Seguono altre spiritosaggini, sempre di Villaggio, all’indirizzo del pubblico: “scusi, lei è una sigla?”. Seguono altre spiritosaggini ancora - più raffinate, del tipo linguistico questa volta - e cioè del tipo: “Facci”; “Venghi”, “Facete vedere” (Beniamino Placido, Che piacere se Villaggio fosse ancora Villaggio, “la Repubblica”, sez. Radio e Televisione, 10/6/1987, p. 27)

In conclusione, nonostante sia lecito domandarsi se “un giorno in italiano le forme facete e dicete saranno considerate non più dei lapsus ma delle forme normali” (Renzi-Andreose 2003, p. 96), ribadiamo che ad oggi vige e perdura la regola imposta – ormai da secoli – dalle grammatiche, secondo cui l’uso di facete e dicete, per la seconda persona plurale, non è contemplato né per l’indicativo presente né per l’imperativo.

Nota bibliografica:

  • Berruto 2012: Gaetano Berruto, Sociolinguistica dell’italiano contemporaneo, Roma, Carocci, 20122.
  • Coletti 2015: Vittorio Coletti, Grammatica dell’italiano adulto, Bologna, il Mulino, 2015.
  • D’Achille 2019: Paolo D’Achille, Breve grammatica storica dell’italiano, Roma, Carocci, 20193.
  • De Benedetti 2015: Andrea De Benedetti, La situazione è grammatica.
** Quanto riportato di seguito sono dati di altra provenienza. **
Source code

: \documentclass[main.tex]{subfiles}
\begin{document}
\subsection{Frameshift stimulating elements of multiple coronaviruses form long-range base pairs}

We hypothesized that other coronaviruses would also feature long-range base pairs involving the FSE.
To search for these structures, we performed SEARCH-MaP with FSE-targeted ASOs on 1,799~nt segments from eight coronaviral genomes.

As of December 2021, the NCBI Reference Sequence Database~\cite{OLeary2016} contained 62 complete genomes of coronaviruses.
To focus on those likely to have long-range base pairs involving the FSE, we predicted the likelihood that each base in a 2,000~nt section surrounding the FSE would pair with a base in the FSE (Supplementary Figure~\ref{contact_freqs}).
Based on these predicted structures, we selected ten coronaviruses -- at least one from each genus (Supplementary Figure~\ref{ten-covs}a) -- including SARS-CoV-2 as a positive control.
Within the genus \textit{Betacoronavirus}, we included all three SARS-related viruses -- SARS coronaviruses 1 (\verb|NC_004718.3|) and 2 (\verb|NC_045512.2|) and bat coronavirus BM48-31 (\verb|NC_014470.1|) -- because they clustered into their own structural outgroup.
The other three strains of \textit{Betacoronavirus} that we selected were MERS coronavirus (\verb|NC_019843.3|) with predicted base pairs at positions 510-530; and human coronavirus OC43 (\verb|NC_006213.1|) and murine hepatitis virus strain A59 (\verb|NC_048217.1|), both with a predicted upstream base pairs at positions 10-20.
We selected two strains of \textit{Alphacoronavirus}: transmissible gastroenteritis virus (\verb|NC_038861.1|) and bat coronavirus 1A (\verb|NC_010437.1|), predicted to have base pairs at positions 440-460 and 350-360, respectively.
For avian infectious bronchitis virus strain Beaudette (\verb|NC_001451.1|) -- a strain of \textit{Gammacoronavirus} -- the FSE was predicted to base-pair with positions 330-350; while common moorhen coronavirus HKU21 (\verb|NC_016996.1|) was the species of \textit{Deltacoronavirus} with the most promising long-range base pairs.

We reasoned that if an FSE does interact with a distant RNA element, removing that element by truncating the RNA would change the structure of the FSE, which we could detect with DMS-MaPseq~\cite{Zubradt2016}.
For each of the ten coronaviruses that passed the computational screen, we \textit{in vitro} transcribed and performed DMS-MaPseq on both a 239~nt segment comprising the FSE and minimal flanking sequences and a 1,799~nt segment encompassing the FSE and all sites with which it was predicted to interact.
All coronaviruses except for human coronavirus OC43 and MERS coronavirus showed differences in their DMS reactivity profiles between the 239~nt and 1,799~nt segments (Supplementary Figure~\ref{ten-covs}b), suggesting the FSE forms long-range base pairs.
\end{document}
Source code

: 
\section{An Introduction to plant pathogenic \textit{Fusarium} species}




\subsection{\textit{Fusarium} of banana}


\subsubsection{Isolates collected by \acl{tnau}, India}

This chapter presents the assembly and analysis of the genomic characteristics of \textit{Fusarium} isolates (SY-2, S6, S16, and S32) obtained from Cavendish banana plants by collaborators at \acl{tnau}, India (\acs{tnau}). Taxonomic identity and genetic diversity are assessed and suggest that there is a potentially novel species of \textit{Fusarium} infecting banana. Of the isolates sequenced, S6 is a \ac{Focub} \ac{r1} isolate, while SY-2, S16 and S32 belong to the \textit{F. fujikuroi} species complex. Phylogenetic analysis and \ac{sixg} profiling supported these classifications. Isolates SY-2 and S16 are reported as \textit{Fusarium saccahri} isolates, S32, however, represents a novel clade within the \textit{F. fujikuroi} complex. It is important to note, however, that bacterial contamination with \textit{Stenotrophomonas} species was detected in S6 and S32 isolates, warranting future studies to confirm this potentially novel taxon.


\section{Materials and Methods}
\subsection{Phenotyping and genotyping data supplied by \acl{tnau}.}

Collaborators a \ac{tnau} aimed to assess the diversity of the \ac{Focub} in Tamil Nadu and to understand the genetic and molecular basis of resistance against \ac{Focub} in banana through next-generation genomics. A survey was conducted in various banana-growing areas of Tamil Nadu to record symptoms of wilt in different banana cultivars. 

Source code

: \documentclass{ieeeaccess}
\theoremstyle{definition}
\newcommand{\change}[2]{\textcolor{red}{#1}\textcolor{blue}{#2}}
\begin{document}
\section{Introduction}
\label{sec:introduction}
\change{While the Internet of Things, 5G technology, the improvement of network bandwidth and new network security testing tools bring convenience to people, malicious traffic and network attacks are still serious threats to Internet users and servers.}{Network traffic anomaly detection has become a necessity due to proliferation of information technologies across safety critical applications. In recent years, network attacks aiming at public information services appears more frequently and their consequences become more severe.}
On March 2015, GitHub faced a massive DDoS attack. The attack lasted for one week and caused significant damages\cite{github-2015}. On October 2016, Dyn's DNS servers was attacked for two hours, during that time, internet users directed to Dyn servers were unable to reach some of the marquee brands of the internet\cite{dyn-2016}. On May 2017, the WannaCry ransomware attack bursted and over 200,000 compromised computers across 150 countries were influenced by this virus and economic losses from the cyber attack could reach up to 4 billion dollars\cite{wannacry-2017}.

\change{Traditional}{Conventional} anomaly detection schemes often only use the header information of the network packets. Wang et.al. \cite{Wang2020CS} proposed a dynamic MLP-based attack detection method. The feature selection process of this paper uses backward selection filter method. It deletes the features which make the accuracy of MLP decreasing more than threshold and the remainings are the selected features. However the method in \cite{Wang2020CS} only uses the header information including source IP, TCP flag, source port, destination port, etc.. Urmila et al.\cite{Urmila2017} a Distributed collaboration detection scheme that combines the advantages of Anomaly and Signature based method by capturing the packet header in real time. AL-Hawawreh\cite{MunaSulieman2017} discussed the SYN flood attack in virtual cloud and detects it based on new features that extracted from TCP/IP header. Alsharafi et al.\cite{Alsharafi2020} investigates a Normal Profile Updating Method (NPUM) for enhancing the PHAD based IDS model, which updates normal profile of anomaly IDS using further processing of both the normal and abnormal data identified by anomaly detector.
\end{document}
Perché facciamo errori, perché è normale farli, Torino, Einaudi, 2015.
  • Masini 2010: Andrea Masini, L’italiano contemporaneo e le sue varietà, in Elementi di linguistica italiana, a cura di Ilaria Bonomi et alii, Roma, Carocci, 20102, pp. 15-83.
  • Renzi-Andreose 2003: Lorenzo Renzi e Alvise Andreose, Manuale di linguistica e filologia romanza, Bologna, il Mulino, 2003.
  • Solarino 2013: Rosaria Solarino, Imparare dagli errori, Tricase, Youcanprint, 2013.